Supplied records:
........
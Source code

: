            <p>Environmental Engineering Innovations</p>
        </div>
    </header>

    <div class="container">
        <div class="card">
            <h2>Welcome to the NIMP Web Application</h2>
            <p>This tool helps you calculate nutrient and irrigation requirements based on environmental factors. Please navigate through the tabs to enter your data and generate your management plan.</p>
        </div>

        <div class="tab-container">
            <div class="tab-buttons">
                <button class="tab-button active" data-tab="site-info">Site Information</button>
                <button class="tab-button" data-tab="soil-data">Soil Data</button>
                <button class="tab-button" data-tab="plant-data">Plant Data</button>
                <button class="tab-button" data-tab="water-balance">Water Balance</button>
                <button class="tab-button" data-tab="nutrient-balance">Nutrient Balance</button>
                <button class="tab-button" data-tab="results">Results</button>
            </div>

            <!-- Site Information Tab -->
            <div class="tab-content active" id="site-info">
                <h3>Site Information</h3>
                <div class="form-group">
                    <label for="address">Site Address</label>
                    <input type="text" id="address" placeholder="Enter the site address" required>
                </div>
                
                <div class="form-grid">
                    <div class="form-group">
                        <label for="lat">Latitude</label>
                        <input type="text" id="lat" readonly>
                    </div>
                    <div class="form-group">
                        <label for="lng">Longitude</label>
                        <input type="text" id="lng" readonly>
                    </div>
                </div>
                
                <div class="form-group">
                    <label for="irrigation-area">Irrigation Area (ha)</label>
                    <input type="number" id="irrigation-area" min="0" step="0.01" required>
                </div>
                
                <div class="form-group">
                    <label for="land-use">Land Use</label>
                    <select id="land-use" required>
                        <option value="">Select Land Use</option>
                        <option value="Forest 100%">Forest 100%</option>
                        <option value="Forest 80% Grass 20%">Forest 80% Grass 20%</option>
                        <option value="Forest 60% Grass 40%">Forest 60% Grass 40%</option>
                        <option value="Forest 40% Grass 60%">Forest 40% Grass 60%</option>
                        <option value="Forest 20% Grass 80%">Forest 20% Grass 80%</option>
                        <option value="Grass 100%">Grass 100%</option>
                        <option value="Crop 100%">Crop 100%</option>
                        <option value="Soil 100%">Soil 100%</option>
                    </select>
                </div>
........
Return the whole listing, keeping each word as it stands.

Completed task:
Source code

:            <p>Environmental Engineering Innovations</p>
        </div>
    </header>

    <div class="container">
        <div class="card">
            <h2>Welcome to the NIMP Web Application</h2>
            <p>This tool helps you calculate nutrient and irrigation requirements based on environmental factors. Please navigate through the tabs to enter your data and generate your management plan.</p>
        </div>

        <div class="tab-container">
            <div class="tab-buttons">
                <button class="tab-button active" data-tab="site-info">Site Information</button>
                <button class="tab-button" data-tab="soil-data">Soil Data</button>
                <button class="tab-button" data-tab="plant-data">Plant Data</button>
                <button class="tab-button" data-tab="water-balance">Water Balance</button>
                <button class="tab-button" data-tab="nutrient-balance">Nutrient Balance</button>
                <button class="tab-button" data-tab="results">Results</button>
            </div>

            <!-- Site Information Tab -->
            <div class="tab-content active" id="site-info">
                <h3>Site Information</h3>
                <div class="form-group">
                    <label for="address">Site Address</label>
                    <input type="text" id="address" placeholder="Enter the site address" required>
                </div>
                
                <div class="form-grid">
                    <div class="form-group">
                        <label for="lat">Latitude</label>
                        <input type="text" id="lat" readonly>
                    </div>
                    <div class="form-group">
                        <label for="lng">Longitude</label>
                        <input type="text" id="lng" readonly>
                    </div>
                </div>
                
                <div class="form-group">
                    <label for="irrigation-area">Irrigation Area (ha)</label>
                    <input type="number" id="irrigation-area" min="0" step="0.01" required>
                </div>
                
                <div class="form-group">
                    <label for="land-use">Land Use</label>
                    <select id="land-use" required>
                        <option value="">Select Land Use</option>
                        <option value="Forest 100%">Forest 100%</option>
                        <option value="Forest 80% Grass 20%">Forest 80% Grass 20%</option>
                        <option value="Forest 60% Grass 40%">Forest 60% Grass 40%</option>
                        <option value="Forest 40% Grass 60%">Forest 40% Grass 60%</option>
                        <option value="Forest 20% Grass 80%">Forest 20% Grass 80%</option>
                        <option value="Grass 100%">Grass 100%</option>
                        <option value="Crop 100%">Crop 100%</option>
                        <option value="Soil 100%">Soil 100%</option>
                    </select>
                </div>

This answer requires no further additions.